Lines in which "python" appears should be pulled from the data below.

───── SOURCE DATA

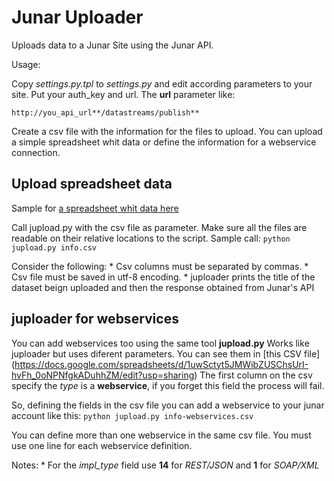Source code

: Junar Uploader
==============

Uploads data to a Junar Site using the Junar API.

Usage:

Copy *settings.py.tpl* to *settings.py* and edit according parameters to your site. Put your auth_key and url.
The **url** parameter like:

`http://you_api_url**/datastreams/publish**`

Create a csv file with the information for the files to upload.
You can upload a simple spreadsheet whit data or define the information for a webservice connection.

Upload spreadsheet data
-----------------------

Sample for [a spreadsheet whit data here](https://docs.google.com/a/okfn.org/spreadsheet/ccc?key=0Aq9agjil66PydGFaRERZOVBEam5KMUFIM1dKVklrRlE#gid=0)

Call jupload.py with the csv file as parameter. Make sure all the files are readable on their relative locations to the script.
Sample call:
    `python jupload.py info.csv`

Consider the following:
    * Csv columns must be separated by commas.
    * Csv file must be saved in utf-8 encoding.
    * juploader prints the title of the dataset beign uploaded and then the response obtained from Junar's API


juploader for webservices
--------------------------------

You can add webservices too using the same tool **jupload.py**
Works like juploader but uses diferent parameters. You can see them in [this CSV file] (https://docs.google.com/spreadsheets/d/1uwSctyt5JMWibZUSChsUrI-hvFh_0oNPNfgkADuhhZM/edit?usp=sharing)
The first column on the csv specify the *type* is a **webservice**, if you forget this field the process will fail.

So, defining the fields in the csv file you can add a webservice to your junar account like this:
    `python jupload.py info-webservices.csv`

You can define more than one webservice in the same csv file. You must use one line for each webservice definition.

Notes:
    * For the *impl_type* field use **14** for *REST/JSON* and **1** for *SOAP/XML*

──────────

- SOLUTION FOR THIS EXERCISE:
    `python jupload.py info.csv`
    `python jupload.py info-webservices.csv`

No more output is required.